Ao finalizar o tratamento da questão do celibato Roldán faz um comentário algo melancólico: “a consideração das vantagens que o amor traz ao homem, faz pensar se a renúncia ao mesmo não implica, ao menos, uma séria mutilação no coração do religioso e sacerdote” (op. cit., p. 64). E comenta mais: “Pode-se, entretanto, insistir afirmando que, ainda que não se trate de uma anormalidade, o religioso e sacerdote, privados da satisfação de um instinto primário como é o do amor, ficam mutilados e como irrealizados na ordem humana. Deve-se reconhecer que o vazio que o amor humano deixa no coração do religioso e do sacerdote é grande”… “Realmente, no caso do religioso, a renúncia é tríplice: fisiológica a respeito do impulso instintivo; renúncia afetiva com referencia ao amor ou ao complemento afetivo, e renúncia à paternidade e maternidade corporais” (op. cit., p. 66).

Com essas palavras, Roldán passa a impressão de que, de um modo geral, a escolha do celibato que fazem os religiosos é uma escolha mal assistida e um ingresso mal preparado, que deixam lugar a uma ambivalência entre dois projetos opostos, porque ele não se queixa da dificuldade em manter o celibato, mas sim do celibato que ele próprio escolheu. A compreensão fundamental deve ser a de que a decisão pelo sacerdócio, face às condições impostas pela Igreja, deve passar primeiro por uma vasta e profunda preparação para o celibato, com sua exclusão de sexualidade, família e companheirismo. Ingressar primeiro na vida religiosa para depois enfrentar o celibato pode não ser uma boa ideia.

Os seminários menores com certeza estão acolhendo meninos que não conhecem ainda aspectos de sua personalidade que serão futuramente mais ou menos fortes. “Não recomendo a nenhum adolescente que entre no seminário, porque é uma estrutura ruim para crianças, que me pareceu, na época, totalmente imposta e até cruel, porque sufoca energias naturais do menino” – são palavras do bispo auxiliar da Arquidiocese de Salvador, Dom Thomas William Murphy, ditadas em uma entrevista transcrita em Mululo (1997, p. 97).

Celibato feminino. Embora tenha sido sempre muito conhecido o problema das chamadas “amizades particulares” nos seminários e internatos masculinos, o mesmo não acontecia em relação aos conventos de freiras e noviças. Embora a literatura medieval e moderna tenha sido rica de referências à licenciosidade em conventos de freiras principalmente em Portugal, França e Itália, o romance exclusivamente entre freiras não fazia parte dela. Isto possivelmente pelo fato de que os homens escreveram mais a respeito de suas próprias vidas que as mulheres.

Roldán (op. cit., p. 30) lembra que Santa Teresa fez clara alusão ao problema. De fato, esta freira, que viveu de 1515 a 1582 na Espanha, ao fundar o Convento de São José, em Ávila, exortou as irmãs que habitariam a nova casa: “amar-vos muito umas as outras, é de suma importância, porque entre os que se amam não há coisa difícil de suportar que não se releve com facilidade”. Porém, a Santa lamenta: “Se no mundo este mandamento fosse cumprido como deveria ser, muito contribuiria para se observarem os demais. Acontece, porem, que, por excesso ou por falta, nunca chegamos a guardá-lo perfeitamente”. Este excesso a que alude podemos interpretar como “amizade particular”, pois ela acrescenta: “acarreta tantos males e imperfeições, que só o crerá quem o tiver testemunhado pessoalmente”.

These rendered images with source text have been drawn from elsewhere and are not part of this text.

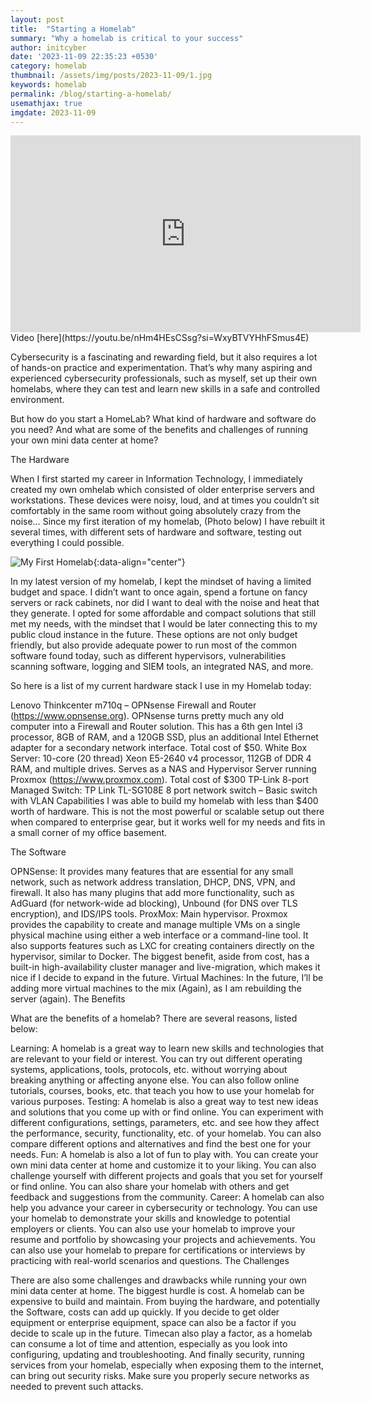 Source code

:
 ```yaml
---
layout: post
title:  "Starting a Homelab"
summary: "Why a homelab is critical to your success"
author: initcyber
date: '2023-11-09 22:35:23 +0530'
category: homelab
thumbnail: /assets/img/posts/2023-11-09/1.jpg
keywords: homelab
permalink: /blog/starting-a-homelab/
usemathjax: true
imgdate: 2023-11-09
---
```


<center><iframe width="560" height="315" src="https://www.youtube.com/embed/nHm4HEsCSsg?si=BhKUWnn89Vn5GERC" title="YouTube video player" frameborder="0" allow="accelerometer; autoplay; clipboard-write; encrypted-media; gyroscope; picture-in-picture; web-share" allowfullscreen></iframe></center>
Video [here](https://youtu.be/nHm4HEsCSsg?si=WxyBTVYHhFSmus4E)

Cybersecurity is a fascinating and rewarding field, but it also requires a lot of hands-on practice and experimentation. That’s why many aspiring and experienced cybersecurity professionals, such as myself, set up their own homelabs, where they can test and learn new skills in a safe and controlled environment.

But how do you start a HomeLab? What kind of hardware and software do you need? And what are some of the benefits and challenges of running your own mini data center at home?


The Hardware

When I first started my career in Information Technology, I immediately created my own omhelab which consisted of older enterprise servers and workstations. These devices were noisy, loud, and at times you couldn’t sit comfortably in the same room without going absolutely crazy from the noise… Since my first iteration of my homelab, (Photo below) I have rebuilt it several times, with different sets of hardware and software, testing out everything I could possible.

![My First Homelab](:/2023-11-09/1.jpg){:data-align="center"}

In my latest version of my homelab, I kept the mindset of having a limited budget and space. I didn’t want to once again, spend a fortune on fancy servers or rack cabinets, nor did I want to deal with the noise and heat that they generate.
I opted for some affordable and compact solutions that still met my needs, with the mindset that I would be later connecting this to my public cloud instance in the future. These options are not only budget friendly, but also provide adequate power to run most of the common software found today, such as different hypervisors, vulnerabilities scanning software, logging and SIEM tools, an integrated NAS, and more.

So here is a list of my current hardware stack I use in my Homelab today:

Lenovo Thinkcenter m710q – OPNsense Firewall and Router (https://www.opnsense.org). OPNsense turns pretty much any old computer into a Firewall and Router solution. This has a 6th gen Intel i3 processor, 8GB of RAM, and a 120GB SSD, plus an additional Intel Ethernet adapter for a secondary network interface. Total cost of $50.
White Box Server: 10-core (20 thread) Xeon E5-2640 v4 processor, 112GB of DDR 4 RAM, and multiple drives. Serves as a NAS and Hypervisor Server running Proxmox (https://www.proxmox.com). Total cost of $300
TP-Link 8-port Managed Switch: TP Link TL-SG108E 8 port network switch – Basic switch with VLAN Capabilities
I was able to build my homelab with less than $400 worth of hardware. This is not the most powerful or scalable setup out there when compared to enterprise gear, but it works well for my needs and fits in a small corner of my office basement.

The Software

OPNSense: It provides many features that are essential for any small network, such as network address translation, DHCP, DNS, VPN, and firewall. It also has many plugins that add more functionality, such as AdGuard (for network-wide ad blocking), Unbound (for DNS over TLS encryption), and IDS/IPS tools.
ProxMox: Main hypervisor. Proxmox provides the capability to create and manage multiple VMs on a single physical machine using either a web interface or a command-line tool. It also supports features such as LXC for creating containers directly on the hypervisor, similar to Docker. The biggest benefit, aside from cost, has a built-in high-availability cluster manager and live-migration, which makes it nice if I decide to expand in the future.
Virtual Machines: In the future, I’ll be adding more virtual machines to the mix (Again), as I am rebuilding the server (again).
The Benefits

What are the benefits of a homelab? There are several reasons, listed below:

Learning: A homelab is a great way to learn new skills and technologies that are relevant to your field or interest. You can try out different operating systems, applications, tools, protocols, etc. without worrying about breaking anything or affecting anyone else. You can also follow online tutorials, courses, books, etc. that teach you how to use your homelab for various purposes.
Testing: A homelab is also a great way to test new ideas and solutions that you come up with or find online. You can experiment with different configurations, settings, parameters, etc. and see how they affect the performance, security, functionality, etc. of your homelab. You can also compare different options and alternatives and find the best one for your needs.
Fun: A homelab is also a lot of fun to play with. You can create your own mini data center at home and customize it to your liking. You can also challenge yourself with different projects and goals that you set for yourself or find online. You can also share your homelab with others and get feedback and suggestions from the community.
Career: A homelab can also help you advance your career in cybersecurity or technology. You can use your homelab to demonstrate your skills and knowledge to potential employers or clients. You can also use your homelab to improve your resume and portfolio by showcasing your projects and achievements. You can also use your homelab to prepare for certifications or interviews by practicing with real-world scenarios and questions.
The Challenges

There are also some challenges and drawbacks while running your own mini data center at home. The biggest hurdle is cost. A homelab can be expensive to build and maintain. From buying the hardware, and potentially the Software, costs can add up quickly. If you decide to get older equipment or enterprise equipment, space can also be a factor if you decide to scale up in the future. Timecan also play a factor, as a homelab can consume a lot of time and attention, especially as you look into configuring, updating and troubleshooting. And finally security, running services from your homelab, especially when exposing them to the internet, can bring out security risks. Make sure you properly secure networks as needed to prevent such attacks.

No julgamento da Santa, é esse tipo de amizade mais comum entre as mulheres: “Nas mulheres, creio, será isto ainda mais comum do que nos homens, e causa danos muito notórios à comunidade. Daqui vem o não se amarem tanto umas as outras em geral, o sentir o agravo feito à amiga, o desejar ter com que presenteá-la, o buscar tempo para conversar com ela, muitas vezes mais para dizer-lhes coisas descabidas e quanto lhe quer bem, que para falar no amor de Deus. (S. Teresa, ed. 1979, p. 36-37)

Curb e Manahan (1986) editaram o que é com certeza o primeiro documento objetivo e abrangente, sobre a amizade particular nos conventos de freiras. Os diferentes depoimentos contidos no livro ventilam os problemas que cercam uma relação dessa natureza, porém as autoras, elas próprias ativistas do movimento homossexual feminino, não escondem que privilegiam os casos que evoluíram de amizade particular para lesbianismo.

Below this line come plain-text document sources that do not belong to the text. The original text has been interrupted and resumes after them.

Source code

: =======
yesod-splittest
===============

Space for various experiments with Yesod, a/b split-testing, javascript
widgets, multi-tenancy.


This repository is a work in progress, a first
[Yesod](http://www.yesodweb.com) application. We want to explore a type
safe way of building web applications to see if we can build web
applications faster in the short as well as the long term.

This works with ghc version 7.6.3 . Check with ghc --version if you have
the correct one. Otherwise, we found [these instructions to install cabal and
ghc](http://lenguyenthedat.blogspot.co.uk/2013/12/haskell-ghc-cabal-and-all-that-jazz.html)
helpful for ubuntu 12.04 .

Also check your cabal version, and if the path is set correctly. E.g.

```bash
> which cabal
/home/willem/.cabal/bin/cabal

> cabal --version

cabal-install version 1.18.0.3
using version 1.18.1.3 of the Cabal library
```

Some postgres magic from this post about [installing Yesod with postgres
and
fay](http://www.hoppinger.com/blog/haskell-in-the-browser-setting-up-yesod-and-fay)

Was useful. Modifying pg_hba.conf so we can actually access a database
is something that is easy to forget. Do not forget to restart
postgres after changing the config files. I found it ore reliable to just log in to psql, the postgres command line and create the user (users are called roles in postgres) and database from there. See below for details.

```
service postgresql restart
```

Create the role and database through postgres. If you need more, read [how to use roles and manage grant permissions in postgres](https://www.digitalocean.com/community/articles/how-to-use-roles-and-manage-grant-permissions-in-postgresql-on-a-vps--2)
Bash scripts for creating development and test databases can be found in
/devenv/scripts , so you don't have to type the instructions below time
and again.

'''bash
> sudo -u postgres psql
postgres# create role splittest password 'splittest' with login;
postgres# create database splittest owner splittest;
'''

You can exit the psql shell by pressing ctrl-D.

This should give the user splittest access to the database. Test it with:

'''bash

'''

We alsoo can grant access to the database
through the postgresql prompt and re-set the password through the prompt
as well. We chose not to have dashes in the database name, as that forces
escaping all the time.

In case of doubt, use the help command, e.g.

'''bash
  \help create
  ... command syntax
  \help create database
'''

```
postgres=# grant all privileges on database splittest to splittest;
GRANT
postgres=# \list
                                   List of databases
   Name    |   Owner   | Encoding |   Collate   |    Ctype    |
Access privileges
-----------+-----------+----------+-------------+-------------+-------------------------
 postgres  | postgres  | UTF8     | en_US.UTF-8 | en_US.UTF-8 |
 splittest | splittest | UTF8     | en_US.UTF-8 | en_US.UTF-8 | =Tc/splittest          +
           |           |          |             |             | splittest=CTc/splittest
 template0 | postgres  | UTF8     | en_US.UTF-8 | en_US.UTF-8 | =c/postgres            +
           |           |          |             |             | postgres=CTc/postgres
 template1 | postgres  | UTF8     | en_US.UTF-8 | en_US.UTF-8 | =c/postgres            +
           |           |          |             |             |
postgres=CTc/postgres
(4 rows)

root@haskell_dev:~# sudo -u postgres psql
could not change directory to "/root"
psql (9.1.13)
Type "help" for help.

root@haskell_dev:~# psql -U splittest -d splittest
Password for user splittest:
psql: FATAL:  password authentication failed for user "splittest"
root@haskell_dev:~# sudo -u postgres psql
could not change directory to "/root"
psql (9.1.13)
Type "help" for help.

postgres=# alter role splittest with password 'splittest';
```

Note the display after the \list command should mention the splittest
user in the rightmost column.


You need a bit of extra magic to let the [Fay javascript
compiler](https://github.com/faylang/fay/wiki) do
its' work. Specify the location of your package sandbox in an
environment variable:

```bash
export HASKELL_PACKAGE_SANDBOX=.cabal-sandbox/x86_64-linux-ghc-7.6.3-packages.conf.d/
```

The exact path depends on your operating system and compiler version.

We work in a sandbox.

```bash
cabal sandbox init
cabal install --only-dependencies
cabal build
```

Em um dos depoimentos em Curb e Manahan, a depoente diz que, por serem encorajadas a formar amizades de base espiritual, as amigas buscavam introduzir um sentido de transcendência no relacionamento que pudesse tranquilizá-las: “Ao mesmo tempo que estávamos recebendo lições contra amizade particular, no entanto, nós éramos encorajadas a formar amizades espirituais. Assim, nós sempre podíamos racionalizar que a amizade particular era na verdade espiritual, porque estava investida com mais que sentimentos eróticos. Também, estava presente uma terceira parte – Deus.”… “De fato introduzimos um sentido de transcendência no relacionamento. Havia alguma coisa santa, alguma coisa sagrada a seu respeito. Eu estava sempre desejando empurrar uma amizade particular para o domínio espiritual de modo que não fosse errada e de modo que eu não seria dominada pela paixão” (op. cit., pp. 311-312).

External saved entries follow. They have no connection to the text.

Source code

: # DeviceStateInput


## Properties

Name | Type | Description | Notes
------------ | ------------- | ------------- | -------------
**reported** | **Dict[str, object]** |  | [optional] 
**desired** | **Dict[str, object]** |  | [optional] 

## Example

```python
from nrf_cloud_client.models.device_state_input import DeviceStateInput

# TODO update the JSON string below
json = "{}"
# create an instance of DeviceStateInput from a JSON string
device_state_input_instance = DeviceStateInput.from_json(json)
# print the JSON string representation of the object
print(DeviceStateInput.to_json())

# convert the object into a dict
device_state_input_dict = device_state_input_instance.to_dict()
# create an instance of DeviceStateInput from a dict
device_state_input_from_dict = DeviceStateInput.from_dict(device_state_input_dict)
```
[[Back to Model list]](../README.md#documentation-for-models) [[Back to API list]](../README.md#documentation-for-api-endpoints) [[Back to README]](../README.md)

Curb e Manahan chamam atenção para o fato de que os homens ligam pouco para a amizade particular entre freiras. Homens orientadores espirituais fazem pouco caso do problema quando se trata de freiras. (op. cit. p. xxiv). Tendem a considerar a ligação prejudicial, não como violação do voto mas apenas como algo que pode desviar da total dedicação a Deus e à comunidade. (op. cit. p. xxvi). No entanto o drama é tão profundo que “Alguns casos conduzem a internação em clínicas psiquiátricas, terapia com drogas e eletrochoque, que eventualmente leva ao suicídio.”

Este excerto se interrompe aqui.